Every Monday I present 4 publications from my research area. Let’s talk about them!

[← Previous review][Next review →]

Silver, D., Singh, S., Precup, D., and Sutton, RS (2021). The prize is enough. Artificial intelligence, 103535.

TThe hypothesis formulated in this article is that maximizing the premium iof a sufficiently complex environment is a sufficient a prerequisite for the emergence of intelligence. The example they take in this article is a squirrel who wants to get as many nuts as possible. To achieve his goal, he has to perform several of the following tasks: observing the environment, moving, climbing trees, communicating with other squirrels, understanding the cycles of years … In his hypothesis all of these subsequent tasks are learned implicitly maximizing the number of nuts obtained by maximizing a single premium.

They take an example from their previous work on chess and Go. The agent was trained only by maximizing the reward. The agent was not taught the gaps or tactics normally taught by young players. So he created his own openings and tactics. They proved to be very innovative and sometimes very different from what the experts were used to. Alfa Go’s famous “move 37” is a complete demo that completely shook the experts of this game.

Is this hypothesis correct? Can complex intelligence arise from maximizing one value? Everyone has their own opinion. Some see it as a new indication of the necessary simplicity of the scientific result, while others say that their explanations are often tautological. And you, what do you think?

Everything should be made as simple as possible, but not simpler. – A.Einstein

Toyama, D., Hamel, P., Gergely, A., Comanici, G., Glaese, A., Ahmed, Z., … & Precup, D. (2021). AndroidEnv: A validation learning platform for Android. arXiv Prepress arXiv: 2105.13231.

Yyou know the grid, you know Atari, you know the Mujoco control environment. Today you will find AndroidEnv, an RL environment that interacts with the Android environment. The operating system is fully emulated and encapsulated in the OpenAI gym environment, and you can interact with it in the same way as with all other environments in this framework. The observation corresponds to the pixel matrix and the functions you make on the touch screen.

This paves the way for a very large number of feasible tasks. This environment is even more interesting because the two main elements are integrated:
(1) Real time. As you know, it can take some time for an agent to choose their action. Usually the environment is blocked and waiting for the agent to act. That is not the case here. The environment continues to advance during the agent’s negotiations. In addition, Android rendering can take a while: for example, when you scroll through a webpage, there’s a small sliding effect that makes it natural. This is included, so the agent needs to learn to adapt to such an impact and his or her own reflection time, which makes learning difficult.
(2) Raw operation. The definition of the function is low: one position and touch / lift. That’s it. The agent must therefore learn complex gestures, such as drag and drop, tipping, or swiping.

I will now focus on the question you have been thinking from the beginning: what is the task to complete? What is the reward function? In fact, the user must configure it through the operating system logs. Let’s take an example: I want my agent to add John Doe to my contacts. If this task is performed, it is likely that the system log form[INFO][2021/06/07] John Doe added as a new contact.“By noticing the presence of such a log, I can decide when to reward my agent. Yes, it’s a bit complicated, but I think it’s the purest way they found when determining the reward.

Bjorck, J., Gomes, CP, and Weinberger, KQ, Towards deeper deeper learning, arXiv Prepress arXiv: 2106.01151.

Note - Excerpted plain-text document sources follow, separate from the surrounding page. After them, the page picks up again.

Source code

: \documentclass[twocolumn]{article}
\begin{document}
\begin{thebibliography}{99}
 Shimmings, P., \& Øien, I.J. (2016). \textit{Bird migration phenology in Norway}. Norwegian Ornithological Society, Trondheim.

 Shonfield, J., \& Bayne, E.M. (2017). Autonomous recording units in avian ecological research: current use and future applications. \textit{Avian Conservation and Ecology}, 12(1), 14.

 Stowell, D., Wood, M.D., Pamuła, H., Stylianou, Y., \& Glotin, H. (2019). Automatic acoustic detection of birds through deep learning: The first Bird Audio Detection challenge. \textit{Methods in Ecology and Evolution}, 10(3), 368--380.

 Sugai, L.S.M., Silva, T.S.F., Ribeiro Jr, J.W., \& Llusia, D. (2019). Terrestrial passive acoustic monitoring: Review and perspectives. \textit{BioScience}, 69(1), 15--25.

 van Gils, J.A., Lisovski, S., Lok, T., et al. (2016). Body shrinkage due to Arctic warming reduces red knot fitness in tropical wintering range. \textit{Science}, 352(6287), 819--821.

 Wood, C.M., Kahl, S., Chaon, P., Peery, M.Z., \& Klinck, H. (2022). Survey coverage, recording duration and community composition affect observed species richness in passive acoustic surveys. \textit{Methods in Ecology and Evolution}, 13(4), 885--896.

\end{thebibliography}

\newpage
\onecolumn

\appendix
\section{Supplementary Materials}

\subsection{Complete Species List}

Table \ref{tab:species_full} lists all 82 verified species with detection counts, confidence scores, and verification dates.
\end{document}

Like you may have noticed in deep reinforcement learning, the question of the best neural network structure is rarely asked. Basically, if the observation is a picture, we use CNN, and if not, MLP. RL mainly focuses on algorithms: value-based or policy-based? exploration or exploitation? legalization or not? model based or not? Clearly, the question of the type of neural network is never asked.

In this article, the authors discuss the implications of using newer neural networks for modern tricks, such as bypassing the connection. The goal is to increase learning performance while maintaining the same algorithm, here Soft Actor Critic (SAC). So how important do you think neural network selection is?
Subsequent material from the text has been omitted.